To be clear – shifting risk is just a way to ignore it, which can lead to aggregating too much risk, which can lead to very bad things. Like, the Global Financial Crisis.
Just think… in a couple of years, we can have Jim Cramer go on national TV again to have a meltdown about the impending collapse of the crypto market this time, and about how the American way of life will be destroyed unless the government fronts another multi-trillion dollar bailout.
Reason 3: Cryptocurrency Facilitates Crime
Silk Road and Other Illegal Marketplaces
Charging a small fee for each transaction, Silk Road operated from 2011 through 2013 as an anonymous black marketplace where people could both offer and solicit illegal goods and services, paid for in Bitcoin.
The site was accessible through the anonymous network known as Tor, and brought public attention to the so-called “dark web”, which is simply a name for a website or other service that’s not reachable via search engine, or has other access limitations in place. In the case of Silk Road, users were required to run the Tor browser, which anonymizes both the server and the client by routing traffic through other Tor users on the network, making traffic incredibly hard to trace.
After it was shut down (twice), a slew of successors popped up using the same model:
- Only available via Tor or some other anonymous “dark web” service
- All transactions are anonymous
- Charge a small transaction fee
- All transactions are conducted using crypto
A marketplace like this is only possible because crypto is largely (but not entirely) anonymous.
If you used credit or debit cards for your black market needs, there would be a money trail that includes your personal information. It would take the authorities mere hours to find the marketplace, shut it down, analyze the transactions, find your payment information, and come knocking on your front door. Worse, once they have your bank account information, they can look at all of your transactions, so if you’re doing anything else that’s sketchy or illegal, they will find that as well.
By using crypto, all that’s exposed is an anonymous wallet ID, tied to an anonymous user ID.
Money Laundering
As bad as crime itself is, money laundering can be much worse and much more insidious. Money laundering legitimizes funds obtained from illegal activities, thereby rewarding criminals and providing funding for much larger criminal ventures.
Money laundering facilitates and funds organized crime:
- Drug cartels – Anyone who has seen the movie “Scarface” or watched a “60 minutes” documentary understands that drugs flow north, while money flows south. Rather than risking the possibility that drug money can be seized in transit, it’s not too difficult to convert cash to crypto (for example, by using prepaid cards), where it can be converted back to cash anywhere in the world.
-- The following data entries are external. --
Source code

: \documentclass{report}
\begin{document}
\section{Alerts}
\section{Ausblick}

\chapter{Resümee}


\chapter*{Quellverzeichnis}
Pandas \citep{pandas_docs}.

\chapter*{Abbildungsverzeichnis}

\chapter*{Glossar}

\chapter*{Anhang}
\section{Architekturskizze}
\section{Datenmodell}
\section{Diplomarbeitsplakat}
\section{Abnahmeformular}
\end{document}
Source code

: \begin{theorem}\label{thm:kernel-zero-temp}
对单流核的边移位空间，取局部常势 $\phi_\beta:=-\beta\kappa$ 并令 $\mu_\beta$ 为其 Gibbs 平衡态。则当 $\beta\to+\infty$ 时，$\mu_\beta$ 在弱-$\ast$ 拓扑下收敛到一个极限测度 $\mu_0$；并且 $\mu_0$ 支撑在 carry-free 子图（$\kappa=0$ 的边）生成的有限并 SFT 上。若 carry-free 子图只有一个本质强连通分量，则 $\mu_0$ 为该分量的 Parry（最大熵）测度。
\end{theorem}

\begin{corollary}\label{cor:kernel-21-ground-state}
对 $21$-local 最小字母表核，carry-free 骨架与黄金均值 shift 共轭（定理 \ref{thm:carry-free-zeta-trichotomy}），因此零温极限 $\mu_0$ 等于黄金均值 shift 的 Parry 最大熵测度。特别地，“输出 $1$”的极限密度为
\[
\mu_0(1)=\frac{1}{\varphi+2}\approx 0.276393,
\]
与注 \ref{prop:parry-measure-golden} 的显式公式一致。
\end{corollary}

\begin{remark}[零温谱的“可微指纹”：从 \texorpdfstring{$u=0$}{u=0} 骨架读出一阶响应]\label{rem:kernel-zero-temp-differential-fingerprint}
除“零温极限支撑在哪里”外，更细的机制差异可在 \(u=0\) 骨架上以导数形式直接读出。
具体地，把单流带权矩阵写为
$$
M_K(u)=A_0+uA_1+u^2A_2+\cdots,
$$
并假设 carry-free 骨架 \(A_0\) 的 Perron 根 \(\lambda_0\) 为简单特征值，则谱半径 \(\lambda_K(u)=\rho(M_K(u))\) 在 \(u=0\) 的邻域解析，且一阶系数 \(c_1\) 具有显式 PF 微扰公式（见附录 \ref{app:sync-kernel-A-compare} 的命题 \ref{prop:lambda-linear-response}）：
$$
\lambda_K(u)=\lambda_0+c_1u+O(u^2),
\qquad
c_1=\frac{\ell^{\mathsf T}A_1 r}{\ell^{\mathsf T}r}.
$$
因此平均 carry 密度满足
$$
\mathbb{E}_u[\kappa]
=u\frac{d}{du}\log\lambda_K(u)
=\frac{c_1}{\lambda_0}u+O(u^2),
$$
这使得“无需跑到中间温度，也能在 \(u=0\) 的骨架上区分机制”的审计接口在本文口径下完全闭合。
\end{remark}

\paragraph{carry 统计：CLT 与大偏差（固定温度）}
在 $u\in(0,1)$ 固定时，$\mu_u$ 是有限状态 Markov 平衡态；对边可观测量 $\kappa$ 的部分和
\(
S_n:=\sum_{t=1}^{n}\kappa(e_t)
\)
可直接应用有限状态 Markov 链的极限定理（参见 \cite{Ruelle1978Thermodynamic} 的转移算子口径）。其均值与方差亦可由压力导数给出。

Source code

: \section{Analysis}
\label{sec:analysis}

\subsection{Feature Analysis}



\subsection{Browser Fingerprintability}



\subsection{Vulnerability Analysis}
- Organized theft – Although a small-time crook might steal my stuff and then sell it at the local pawn shop for a hundred bucks, theft at scale requires much larger amounts of money that is difficult to move… unless you use crypto.
- Organized fraud and identity theft – When you hear about data breaches where 100,000 people’s social security numbers or credit card information were disclosed, these are traded online to criminals who use a small army of underlings to fraudulently open bank accounts, apply for credit, forge checks, or buy goods and services (both retail and online). The proceeds are eventually converted to cash through various means. Crypto is used both to facilitate the conversion to cash, and to launder the cash in to usable funds.
Money laundering facilitates and funds terrorism:
- Terrorists can easily bypass OFAC and other blacklists in order to engage in crypto speculation
- Funds from legitimate ventures can be diverted to OFAC restricted countries and entities via crypto
- Funds from criminal ventures can be directly transferred to restricted entities via crypto without government scrutiny
Tax Fraud
You might be reading this, and thinking to yourself, “Really? You’re nit-picking”. But, think about this:
YOU pay taxes. I pay taxes. Tax money funds the operation of the government. Taxes pay for the roads we drive on, the education of our children, and the military who keeps this country safe from foreign threats. If I pay LESS in taxes, it doesn’t reduce the need for those services, rather, it means YOU have to pay MORE in taxes in order to make up the difference.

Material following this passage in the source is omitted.